Jordi Vidal Potau has sent details and photographs of this incredible prototype electronic calculator that he made during 1965-1966, purely as a personal project and challenge during his final years in High School, before taking a degree in "Industrial Engineering: Electronics" at ETSIIB (Escola Tècnica Superior d'Enginyers Industrials de Barcelona), in Bercelona, Spain.

The specification includes:


Jordi Vidal provides the following information about his remarkable achievement in those early days of electronic calculators:

The calculator development was from July 1965 to May 1966. The money to buy the components came from a small salary from a 3 month's "trainee" period in the Instrumentation Laboratory of the 'Argos' Experimental Nuclear Reactor at ETSIIB. The Professor there was Lluis Callejo Creus, who was fundamental in my familiarization with digital and analog electronics, very modern instrumentation, particle counters, nuclear scalers, Tektronics scopes, etc...

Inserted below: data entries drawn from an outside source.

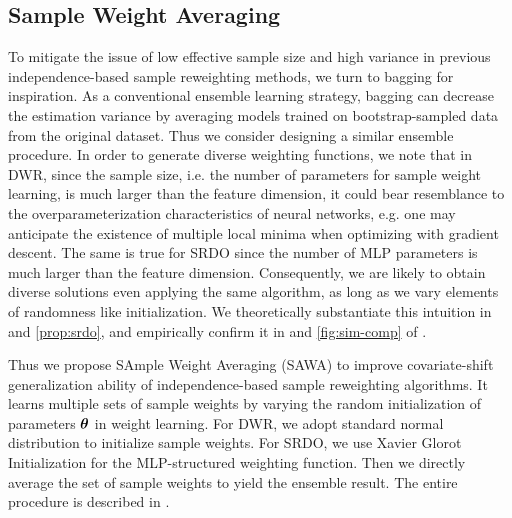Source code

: 

\subsection{Sample Weight Averaging}

To mitigate the issue of low effective sample size and high variance in previous independence-based sample reweighting methods, we turn to bagging for inspiration. 
As a conventional ensemble learning strategy, bagging can decrease the estimation variance by averaging models trained on bootstrap-sampled data from the original dataset. 
Thus we consider designing a similar ensemble procedure. 
In order to generate diverse weighting functions, we note that in DWR, since the sample size, i.e. the number of parameters for sample weight learning, is much larger than the feature dimension, it could bear resemblance to the overparameterization characteristics of neural networks, e.g. one may anticipate the existence of multiple local minima when optimizing with gradient descent. The same is true for SRDO since the number of MLP parameters is much larger than the feature dimension. 
Consequently, we are likely to obtain diverse solutions even applying the same algorithm, as long as we vary elements of randomness like initialization. 
We theoretically substantiate this intuition in  and \ref{prop:srdo}, and empirically confirm it in  and \ref{fig:sim-comp} of . 



Thus we propose SAmple Weight Averaging (SAWA) to improve covariate-shift generalization ability of independence-based sample reweighting algorithms. It learns multiple sets of sample weights by varying the random initialization of parameters $\boldsymbol{\theta}$ in weight learning. 
For DWR, we adopt standard normal distribution to initialize sample weights. For SRDO, we use Xavier Glorot Initialization \citep{glorot2010understanding} for the MLP-structured weighting function. 
Then we directly average the set of sample weights to yield the ensemble result. The entire procedure is described in .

I had repaired and was very familiar with the internal operation of a FACIT ESA-1 mechanical calculator (see below).

Facit ESA01

The FACIT ESA-01 performed FULLY automatic multiplication and division, typing the data as it is done today in electronic calculators:

[2] [3] [4]    [x]    [3] [=] result:  000000000702

[4] [5] [6] [DIV-key] [3] [=] result:  000000000152  (after very few seconds of mechanical noise)

My curiosity was to find a way to electronically emulate it, much faster and silent, doing successive additions (or subtractions) using 3 registers (arrays of digits) with variable shifting between them.

My initial nightmare was the unacceptable number of interconnections needed (4 bits for every digit...!)
The day the challenge really took off, was when I 'discovered' a serialization solution, that solved the DISPLAY, ADDITION/SUBSTRACTION AND SHIFTING, all three AT THE SAME TIME...!

The concept basically is: All decade (4 bit) counters that store the digits in the registers, are CONTINUOSULY FED with 100KHz pulses. The REAL numerical information (user data), is the PHASE difference (of 1 out of 10 possible phases) relative to a master 4 bit decade counter.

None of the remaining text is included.